# What is being asked:
From the entries below, list each line with "alexa".

# Supplied records:
-=-=-

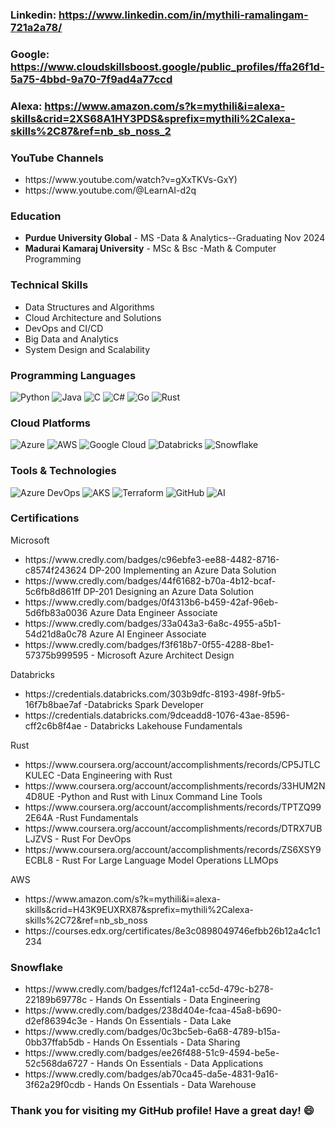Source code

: ### Linkedin: https://www.linkedin.com/in/mythili-ramalingam-721a2a78/
### Google: https://www.cloudskillsboost.google/public_profiles/ffa26f1d-5a75-4bbd-9a70-7f9ad4a77ccd
### Alexa: https://www.amazon.com/s?k=mythili&i=alexa-skills&crid=2XS68A1HY3PDS&sprefix=mythili%2Calexa-skills%2C87&ref=nb_sb_noss_2
### YouTube Channels
<ul>
  <li>https://www.youtube.com/watch?v=gXxTKVs-GxY)</li>
  <li>https://www.youtube.com/@LearnAI-d2q</li>
</ul>

### Education

- **Purdue University Global** - MS -Data & Analytics--Graduating Nov 2024
- **Madurai Kamaraj University** - MSc & Bsc -Math & Computer Programming

### Technical Skills
- Data Structures and Algorithms
- Cloud Architecture and Solutions
- DevOps and CI/CD
- Big Data and Analytics
- System Design and Scalability

### Programming Languages
![Python](https://img.shields.io/badge/Python-3776AB?style=for-the-badge&logo=python&logoColor=white) ![Java](https://img.shields.io/badge/Java-007396?style=for-the-badge&logo=java&logoColor=white) ![C](https://img.shields.io/badge/C-A8B9CC?style=for-the-badge&logo=c&logoColor=white) ![C#](https://img.shields.io/badge/C%23-239120?style=for-the-badge&logo=c-sharp&logoColor=white) ![Go](https://img.shields.io/badge/Go-00ADD8?style=for-the-badge&logo=go&logoColor=white) ![Rust](https://img.shields.io/badge/Rust-000000?style=for-the-badge&logo=rust&logoColor=white)



### Cloud Platforms 
![Azure](https://img.shields.io/badge/Azure-0078D4?style=for-the-badge&logo=microsoft-azure&logoColor=white) ![AWS](https://img.shields.io/badge/AWS-232F3E?style=for-the-badge&logo=amazon-aws&logoColor=white) ![Google Cloud](https://img.shields.io/badge/Google%20Cloud-4285F4?style=for-the-badge&logo=google-cloud&logoColor=white) ![Databricks](https://img.shields.io/badge/Databricks-FC2D2D?style=for-the-badge&logo=databricks&logoColor=white) ![Snowflake](https://img.shields.io/badge/Snowflake-29B5E8?style=for-the-badge&logo=snowflake&logoColor=white) 

### Tools & Technologies
![Azure DevOps](https://img.shields.io/badge/Azure%20DevOps-0078D7?style=for-the-badge&logo=azure-devops&logoColor=white) ![AKS](https://img.shields.io/badge/AKS-0078D4?style=for-the-badge&logo=microsoft-azure&logoColor=white) ![Terraform](https://img.shields.io/badge/Terraform-623CE4?style=for-the-badge&logo=terraform&logoColor=white) ![GitHub](https://img.shields.io/badge/GitHub-181717?style=for-the-badge&logo=github&logoColor=white) ![AI](https://img.shields.io/badge/Artificial%20Intelligence-008080?style=for-the-badge&logo=artificial-intelligence&logoColor=white)


### Certifications
<html><body>Microsoft</body><ul>
  <li>https://www.credly.com/badges/c96ebfe3-ee88-4482-8716-c8574f243624 DP-200 Implementing an Azure Data Solution</li>
  <li>https://www.credly.com/badges/44f61682-b70a-4b12-bcaf-5c6fb8d861ff DP-201 Designing an Azure Data Solution</li>
  <li>https://www.credly.com/badges/0f4313b6-b459-42af-96eb-5d6fb83a0036 Azure Data Engineer Associate</li>
  <li>https://www.credly.com/badges/33a043a3-6a8c-4955-a5b1-54d21d8a0c78 Azure AI Engineer Associate</li>
  <li>https://www.credly.com/badges/f3f618b7-0f55-4288-8be1-57375b999595 - Microsoft Azure Architect Design</li>
</ul>  
<body>Databricks</body>
<ul>
  <li>https://credentials.databricks.com/303b9dfc-8193-498f-9fb5-16f7b8bae7af -Databricks Spark Developer</li>
  <li>https://credentials.databricks.com/9dceadd8-1076-43ae-8596-cff2c6b8f4ae - Databricks Lakehouse Fundamentals</li>
</ul>
<body>Rust
<ul>
  <li>https://www.coursera.org/account/accomplishments/records/CP5JTLCKULEC -Data Engineering with Rust</li>
  <li>https://www.coursera.org/account/accomplishments/records/33HUM2N4D8UE -Python and Rust with Linux Command Line Tools</li>
  <li>https://www.coursera.org/account/accomplishments/records/TPTZQ992E64A -Rust Fundamentals</li>
  <li>https://www.coursera.org/account/accomplishments/records/DTRX7UBLJZVS - Rust For DevOps</li>
  <li>https://www.coursera.org/account/accomplishments/records/ZS6XSY9ECBL8 - Rust For Large Language Model Operations LLMOps</li>
</ul>
<body>AWS
<ul>
  <li>https://www.amazon.com/s?k=mythili&i=alexa-skills&crid=H43K9EUXRX87&sprefix=mythili%2Calexa-skills%2C72&ref=nb_sb_noss</li>
  <li>https://courses.edx.org/certificates/8e3c0898049746efbb26b12a4c1c1234</li>
</ul>
</body></html>

### Snowflake
<ul>
  <li>https://www.credly.com/badges/fcf124a1-cc5d-479c-b278-22189b69778c - Hands On Essentials - Data Engineering </li>
  <li>https://www.credly.com/badges/238d404e-fcaa-45a8-b690-d2ef86394c3e - Hands On Essentials - Data Lake </li>
  <li>https://www.credly.com/badges/0c3bc5eb-6a68-4789-b15a-0bb37ffab5db - Hands On Essentials - Data Sharing </li>
  <li>https://www.credly.com/badges/ee26f488-51c9-4594-be5e-52c568da6727 - Hands On Essentials - Data Applications </li>
  <li>https://www.credly.com/badges/ab70ca45-da5e-4831-9a16-3f62a29f0cdb - Hands On Essentials - Data Warehouse </li>  
</ul>
  
</ul>



### Thank you for visiting my GitHub profile! Have a great day! 😄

-=-=-

# Solved problem:
### Alexa: https://www.amazon.com/s?k=mythili&i=alexa-skills&crid=2XS68A1HY3PDS&sprefix=mythili%2Calexa-skills%2C87&ref=nb_sb_noss_2
  <li>https://www.amazon.com/s?k=mythili&i=alexa-skills&crid=H43K9EUXRX87&sprefix=mythili%2Calexa-skills%2C72&ref=nb_sb_noss</li>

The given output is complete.